If we are moving the state out of the production code, then we are largely moving it toward a database.  The composition root is responsible for wiring up the system to the correct database; in our tests, the test itself takes on this responsibility.

That in turn got me thinking about objects versus "APIs".  When we ported our systems to the web, sessions became a lot shorter - the REST architectural constraint calls for sessions that are but a single request long.

So testing such a system, where our domain starts in its default state, and then we "arrange" the preconditions of our test; this is analogous to a sequence of sessions, rather than one single session that handles multiple messages.

If you were to reflect that honestly in your test, you would have a lot of code in the test reading state out of the "objects" and copying it to the database, then pulling it out again for the next session, and so on.

I wonder if that would break us out of the object framing?

Kata: Refactor the Wumpus

I've shared a Java port of Hunt the Wumpus on Github.

https://github.com/DanilSuits/refactor-the-wumpus

The port is deliberately dreadful -- I tried to simulate a legacy code base by adhering as closely as I could manage, both in structure and in style, to the original.

Java doesn't have a useful goto, and I needed line number hints to keep track of where I was in the source code, so I've introduced a few awful names as well.

But there is a battery of tests available: record-and-playback of my implementation through a number of potentially interesting transcripts.
The key thing is that correct behavior is defined by what the set of classes did yesterday -- Michael Feathers
Producing stable, repeatable behaviors took a bit of thinking, but I was able to work out (eventually) that feature flags were the right approach.  By accident, I got part of the way there early; I had elected to make the record-and-playback tests an optional part of the build via maven profiles.

The argument for a feature flag goes something like this: what I'm really doing is introducing a change in behavior that should not be visible at run time - a dark deploy, so to speak.  Therefore, all of the techniques for doing that are in bounds.
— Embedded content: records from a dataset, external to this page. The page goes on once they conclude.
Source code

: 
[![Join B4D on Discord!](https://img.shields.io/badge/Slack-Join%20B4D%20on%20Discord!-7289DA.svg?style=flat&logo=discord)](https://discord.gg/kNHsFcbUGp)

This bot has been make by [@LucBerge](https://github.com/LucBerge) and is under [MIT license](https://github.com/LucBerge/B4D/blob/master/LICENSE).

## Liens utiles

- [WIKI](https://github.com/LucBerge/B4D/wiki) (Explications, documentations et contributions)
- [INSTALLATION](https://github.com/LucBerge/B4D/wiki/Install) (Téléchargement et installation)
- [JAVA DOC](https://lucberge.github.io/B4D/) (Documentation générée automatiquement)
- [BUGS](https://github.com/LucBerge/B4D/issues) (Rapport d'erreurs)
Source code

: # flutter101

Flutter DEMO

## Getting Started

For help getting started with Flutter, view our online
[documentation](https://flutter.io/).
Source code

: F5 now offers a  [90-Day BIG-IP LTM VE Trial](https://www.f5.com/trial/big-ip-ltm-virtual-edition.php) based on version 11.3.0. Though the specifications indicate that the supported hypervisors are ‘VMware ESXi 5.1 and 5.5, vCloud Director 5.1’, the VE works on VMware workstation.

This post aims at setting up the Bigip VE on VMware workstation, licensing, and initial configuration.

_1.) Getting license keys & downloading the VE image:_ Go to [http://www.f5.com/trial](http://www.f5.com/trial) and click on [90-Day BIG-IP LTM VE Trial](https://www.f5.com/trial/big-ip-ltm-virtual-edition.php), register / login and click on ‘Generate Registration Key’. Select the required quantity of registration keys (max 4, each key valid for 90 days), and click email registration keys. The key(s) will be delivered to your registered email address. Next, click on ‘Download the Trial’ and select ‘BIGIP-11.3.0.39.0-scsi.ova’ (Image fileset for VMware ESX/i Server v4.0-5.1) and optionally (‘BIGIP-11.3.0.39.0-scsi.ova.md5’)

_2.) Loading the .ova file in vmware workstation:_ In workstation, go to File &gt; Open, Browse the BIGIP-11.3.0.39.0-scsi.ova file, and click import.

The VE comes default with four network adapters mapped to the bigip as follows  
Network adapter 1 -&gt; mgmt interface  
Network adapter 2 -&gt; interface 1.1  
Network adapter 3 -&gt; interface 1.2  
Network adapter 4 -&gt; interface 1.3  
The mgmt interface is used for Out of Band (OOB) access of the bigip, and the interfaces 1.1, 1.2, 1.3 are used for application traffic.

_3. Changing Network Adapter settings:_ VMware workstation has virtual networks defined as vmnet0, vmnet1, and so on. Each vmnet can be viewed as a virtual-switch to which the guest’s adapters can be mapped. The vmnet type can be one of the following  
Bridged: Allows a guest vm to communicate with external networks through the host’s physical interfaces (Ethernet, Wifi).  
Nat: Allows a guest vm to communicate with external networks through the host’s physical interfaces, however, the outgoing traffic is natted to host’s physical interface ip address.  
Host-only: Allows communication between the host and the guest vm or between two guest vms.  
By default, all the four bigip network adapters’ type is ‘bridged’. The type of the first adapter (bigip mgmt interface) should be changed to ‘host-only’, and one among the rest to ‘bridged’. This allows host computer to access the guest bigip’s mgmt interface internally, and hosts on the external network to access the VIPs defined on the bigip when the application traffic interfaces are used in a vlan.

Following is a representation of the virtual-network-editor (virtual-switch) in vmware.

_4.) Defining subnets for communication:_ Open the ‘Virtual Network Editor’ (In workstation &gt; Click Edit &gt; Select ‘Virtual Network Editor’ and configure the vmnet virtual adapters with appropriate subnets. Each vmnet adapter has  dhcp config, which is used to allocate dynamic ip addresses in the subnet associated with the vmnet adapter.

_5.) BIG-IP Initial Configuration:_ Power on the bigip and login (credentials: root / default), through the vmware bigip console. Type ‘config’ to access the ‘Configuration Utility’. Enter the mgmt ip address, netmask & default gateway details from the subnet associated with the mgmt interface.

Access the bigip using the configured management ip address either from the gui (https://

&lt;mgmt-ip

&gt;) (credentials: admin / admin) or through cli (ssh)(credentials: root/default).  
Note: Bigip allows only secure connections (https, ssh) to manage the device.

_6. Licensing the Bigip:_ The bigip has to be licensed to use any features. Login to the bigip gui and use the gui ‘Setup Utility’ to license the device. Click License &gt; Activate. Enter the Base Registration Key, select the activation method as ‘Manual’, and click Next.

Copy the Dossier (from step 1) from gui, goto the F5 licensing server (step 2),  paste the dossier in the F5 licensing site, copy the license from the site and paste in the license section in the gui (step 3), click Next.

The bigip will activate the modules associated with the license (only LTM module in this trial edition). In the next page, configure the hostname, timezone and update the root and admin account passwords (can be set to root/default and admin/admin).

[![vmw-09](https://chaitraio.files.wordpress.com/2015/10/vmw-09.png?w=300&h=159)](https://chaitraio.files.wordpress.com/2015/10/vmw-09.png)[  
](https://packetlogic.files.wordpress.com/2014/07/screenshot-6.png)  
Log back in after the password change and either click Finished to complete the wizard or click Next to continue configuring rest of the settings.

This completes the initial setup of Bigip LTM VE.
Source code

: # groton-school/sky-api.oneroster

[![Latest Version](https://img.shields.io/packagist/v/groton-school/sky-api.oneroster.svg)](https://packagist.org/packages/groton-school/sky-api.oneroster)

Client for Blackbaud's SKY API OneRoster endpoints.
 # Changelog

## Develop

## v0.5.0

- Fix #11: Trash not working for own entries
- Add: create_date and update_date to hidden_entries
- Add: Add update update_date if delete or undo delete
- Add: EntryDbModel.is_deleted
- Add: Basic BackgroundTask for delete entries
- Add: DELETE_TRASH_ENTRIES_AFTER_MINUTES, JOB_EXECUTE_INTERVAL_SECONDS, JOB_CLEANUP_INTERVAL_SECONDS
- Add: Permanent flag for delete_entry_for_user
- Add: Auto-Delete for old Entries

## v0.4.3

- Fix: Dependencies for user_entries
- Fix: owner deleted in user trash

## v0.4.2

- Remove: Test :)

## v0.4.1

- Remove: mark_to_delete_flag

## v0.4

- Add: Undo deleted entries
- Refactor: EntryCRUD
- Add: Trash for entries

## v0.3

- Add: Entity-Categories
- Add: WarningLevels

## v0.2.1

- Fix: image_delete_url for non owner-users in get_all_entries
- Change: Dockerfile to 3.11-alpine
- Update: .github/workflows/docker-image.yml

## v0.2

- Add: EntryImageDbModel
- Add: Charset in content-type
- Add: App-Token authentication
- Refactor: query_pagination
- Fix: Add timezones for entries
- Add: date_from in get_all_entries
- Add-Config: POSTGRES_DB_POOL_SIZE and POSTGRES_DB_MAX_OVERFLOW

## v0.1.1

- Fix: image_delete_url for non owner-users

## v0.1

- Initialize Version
It took a bit of trial and error before I hit on the right mechanism for implementing the changed behavior.  The code in the repository is only a sketch (the object of this exercise is _wumpus_, not feature flags), but if you squint you may be able to see Mark Seemann's ideas taking form.

With the tests in place to manage expectations, you can then engage the Simple Design Dynamo and get to work. I think in practice this particular exercise is biased more toward improve names than it is toward remove duplication, because of the style of the original.
Make the change easy, then make the easy change.  -- Kent Beck
My guess is that rather than trying to attack the code base as a whole, that it may be more effective to work toward particular goals.  Parnas taught us to limit the visibility of design decisions, so that we might more easily change them.  So look through the code for decisions that we might want to change.
  • The existing code implements its own interactive shell; how would we change the code to replace it with a library?
  • The interface for making a move or shooting an arrow is a bit clumsy, can it be replaced?
  • What changes do we need to support a web version, where each input from the player occurs in its own session.
  • Knowing the layout of the tunnel system gives the hunter a significant advantage when shooting arrows.  We could disguise the hunter's location by using randomized names.
  • Can we change the system to support mazes of different size? Mazes with more tunnels?  Mazes where the rooms are not symmetric, with "missing" tunnels? Mazes with more/fewer hazards?
  • Does the language need to be English?